ABOUT THIS TASK | All of the data is to be set down again without alteration.

DATA PROVIDED |
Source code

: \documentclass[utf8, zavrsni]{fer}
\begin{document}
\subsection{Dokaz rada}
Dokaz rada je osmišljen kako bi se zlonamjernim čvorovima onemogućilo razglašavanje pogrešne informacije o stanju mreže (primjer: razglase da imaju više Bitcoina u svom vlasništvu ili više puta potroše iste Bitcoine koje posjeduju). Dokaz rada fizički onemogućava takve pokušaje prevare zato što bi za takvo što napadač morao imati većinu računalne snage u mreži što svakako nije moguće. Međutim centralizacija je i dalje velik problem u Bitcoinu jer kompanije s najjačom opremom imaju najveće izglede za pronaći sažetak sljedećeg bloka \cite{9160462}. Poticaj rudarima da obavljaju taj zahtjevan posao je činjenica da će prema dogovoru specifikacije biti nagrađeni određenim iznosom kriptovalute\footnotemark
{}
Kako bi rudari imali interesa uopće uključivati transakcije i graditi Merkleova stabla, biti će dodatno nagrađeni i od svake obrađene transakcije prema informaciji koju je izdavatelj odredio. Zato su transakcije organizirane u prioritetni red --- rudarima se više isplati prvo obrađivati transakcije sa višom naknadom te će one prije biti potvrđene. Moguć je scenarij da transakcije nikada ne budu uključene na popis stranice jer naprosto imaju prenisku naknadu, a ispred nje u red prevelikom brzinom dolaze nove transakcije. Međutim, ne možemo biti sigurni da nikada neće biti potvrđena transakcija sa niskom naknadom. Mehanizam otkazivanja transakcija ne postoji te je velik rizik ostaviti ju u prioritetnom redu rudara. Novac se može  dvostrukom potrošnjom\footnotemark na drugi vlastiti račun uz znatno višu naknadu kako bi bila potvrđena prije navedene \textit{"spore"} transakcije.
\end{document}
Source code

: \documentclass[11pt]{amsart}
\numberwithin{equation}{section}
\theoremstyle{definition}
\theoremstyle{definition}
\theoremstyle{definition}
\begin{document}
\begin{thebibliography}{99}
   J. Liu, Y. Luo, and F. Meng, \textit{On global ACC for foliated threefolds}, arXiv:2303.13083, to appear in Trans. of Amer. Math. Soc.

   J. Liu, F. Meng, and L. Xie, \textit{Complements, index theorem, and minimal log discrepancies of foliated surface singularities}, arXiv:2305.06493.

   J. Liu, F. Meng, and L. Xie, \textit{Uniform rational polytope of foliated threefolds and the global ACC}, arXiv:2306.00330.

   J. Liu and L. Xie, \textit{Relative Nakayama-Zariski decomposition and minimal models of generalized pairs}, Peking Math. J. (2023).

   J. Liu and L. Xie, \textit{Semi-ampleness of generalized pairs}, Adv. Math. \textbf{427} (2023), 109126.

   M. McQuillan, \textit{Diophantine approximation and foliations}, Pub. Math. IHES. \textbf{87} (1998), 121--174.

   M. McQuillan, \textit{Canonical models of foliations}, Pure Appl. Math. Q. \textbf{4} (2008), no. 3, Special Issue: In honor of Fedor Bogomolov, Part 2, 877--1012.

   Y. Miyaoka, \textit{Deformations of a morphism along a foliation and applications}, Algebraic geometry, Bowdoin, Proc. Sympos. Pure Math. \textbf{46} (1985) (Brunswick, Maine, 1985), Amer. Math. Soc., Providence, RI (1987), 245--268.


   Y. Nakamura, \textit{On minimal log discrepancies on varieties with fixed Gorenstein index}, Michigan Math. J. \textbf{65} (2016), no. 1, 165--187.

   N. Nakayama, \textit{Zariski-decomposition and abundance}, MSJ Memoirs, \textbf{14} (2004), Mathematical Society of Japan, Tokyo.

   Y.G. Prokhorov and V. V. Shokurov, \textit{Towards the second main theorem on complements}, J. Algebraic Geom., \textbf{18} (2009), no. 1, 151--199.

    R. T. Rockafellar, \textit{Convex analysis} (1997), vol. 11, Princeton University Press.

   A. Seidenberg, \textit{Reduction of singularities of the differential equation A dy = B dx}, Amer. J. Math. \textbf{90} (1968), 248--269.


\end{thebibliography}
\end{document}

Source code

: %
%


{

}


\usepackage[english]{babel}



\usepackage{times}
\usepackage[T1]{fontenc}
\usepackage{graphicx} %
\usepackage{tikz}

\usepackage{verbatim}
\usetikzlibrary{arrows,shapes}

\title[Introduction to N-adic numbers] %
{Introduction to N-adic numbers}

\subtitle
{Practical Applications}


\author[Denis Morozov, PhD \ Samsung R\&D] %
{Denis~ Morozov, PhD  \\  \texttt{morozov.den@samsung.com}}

WRITTEN ANSWER |
Source code

: \documentclass[utf8, zavrsni]{fer}
\begin{document}
\subsection{Dokaz rada}
Dokaz rada je osmišljen kako bi se zlonamjernim čvorovima onemogućilo razglašavanje pogrešne informacije o stanju mreže (primjer: razglase da imaju više Bitcoina u svom vlasništvu ili više puta potroše iste Bitcoine koje posjeduju). Dokaz rada fizički onemogućava takve pokušaje prevare zato što bi za takvo što napadač morao imati većinu računalne snage u mreži što svakako nije moguće. Međutim centralizacija je i dalje velik problem u Bitcoinu jer kompanije s najjačom opremom imaju najveće izglede za pronaći sažetak sljedećeg bloka \cite{9160462}. Poticaj rudarima da obavljaju taj zahtjevan posao je činjenica da će prema dogovoru specifikacije biti nagrađeni određenim iznosom kriptovalute\footnotemark
{}
Kako bi rudari imali interesa uopće uključivati transakcije i graditi Merkleova stabla, biti će dodatno nagrađeni i od svake obrađene transakcije prema informaciji koju je izdavatelj odredio. Zato su transakcije organizirane u prioritetni red --- rudarima se više isplati prvo obrađivati transakcije sa višom naknadom te će one prije biti potvrđene. Moguć je scenarij da transakcije nikada ne budu uključene na popis stranice jer naprosto imaju prenisku naknadu, a ispred nje u red prevelikom brzinom dolaze nove transakcije. Međutim, ne možemo biti sigurni da nikada neće biti potvrđena transakcija sa niskom naknadom. Mehanizam otkazivanja transakcija ne postoji te je velik rizik ostaviti ju u prioritetnom redu rudara. Novac se može  dvostrukom potrošnjom\footnotemark na drugi vlastiti račun uz znatno višu naknadu kako bi bila potvrđena prije navedene \textit{"spore"} transakcije.
\end{document}
Source code

: \documentclass[11pt]{amsart}
\numberwithin{equation}{section}
\theoremstyle{definition}
\theoremstyle{definition}
\theoremstyle{definition}
\begin{document}
\begin{thebibliography}{99}
   J. Liu, Y. Luo, and F. Meng, \textit{On global ACC for foliated threefolds}, arXiv:2303.13083, to appear in Trans. of Amer. Math. Soc.

   J. Liu, F. Meng, and L. Xie, \textit{Complements, index theorem, and minimal log discrepancies of foliated surface singularities}, arXiv:2305.06493.

   J. Liu, F. Meng, and L. Xie, \textit{Uniform rational polytope of foliated threefolds and the global ACC}, arXiv:2306.00330.

   J. Liu and L. Xie, \textit{Relative Nakayama-Zariski decomposition and minimal models of generalized pairs}, Peking Math. J. (2023).

   J. Liu and L. Xie, \textit{Semi-ampleness of generalized pairs}, Adv. Math. \textbf{427} (2023), 109126.

   M. McQuillan, \textit{Diophantine approximation and foliations}, Pub. Math. IHES. \textbf{87} (1998), 121--174.

   M. McQuillan, \textit{Canonical models of foliations}, Pure Appl. Math. Q. \textbf{4} (2008), no. 3, Special Issue: In honor of Fedor Bogomolov, Part 2, 877--1012.

   Y. Miyaoka, \textit{Deformations of a morphism along a foliation and applications}, Algebraic geometry, Bowdoin, Proc. Sympos. Pure Math. \textbf{46} (1985) (Brunswick, Maine, 1985), Amer. Math. Soc., Providence, RI (1987), 245--268.


   Y. Nakamura, \textit{On minimal log discrepancies on varieties with fixed Gorenstein index}, Michigan Math. J. \textbf{65} (2016), no. 1, 165--187.

   N. Nakayama, \textit{Zariski-decomposition and abundance}, MSJ Memoirs, \textbf{14} (2004), Mathematical Society of Japan, Tokyo.

   Y.G. Prokhorov and V. V. Shokurov, \textit{Towards the second main theorem on complements}, J. Algebraic Geom., \textbf{18} (2009), no. 1, 151--199.

    R. T. Rockafellar, \textit{Convex analysis} (1997), vol. 11, Princeton University Press.

   A. Seidenberg, \textit{Reduction of singularities of the differential equation A dy = B dx}, Amer. J. Math. \textbf{90} (1968), 248--269.


\end{thebibliography}
\end{document}

Source code

: %
%


{

}


\usepackage[english]{babel}



\usepackage{times}
\usepackage[T1]{fontenc}
\usepackage{graphicx} %
\usepackage{tikz}

\usepackage{verbatim}
\usetikzlibrary{arrows,shapes}

\title[Introduction to N-adic numbers] %
{Introduction to N-adic numbers}

\subtitle
{Practical Applications}


\author[Denis Morozov, PhD \ Samsung R\&D] %
{Denis~ Morozov, PhD  \\  \texttt{morozov.den@samsung.com}}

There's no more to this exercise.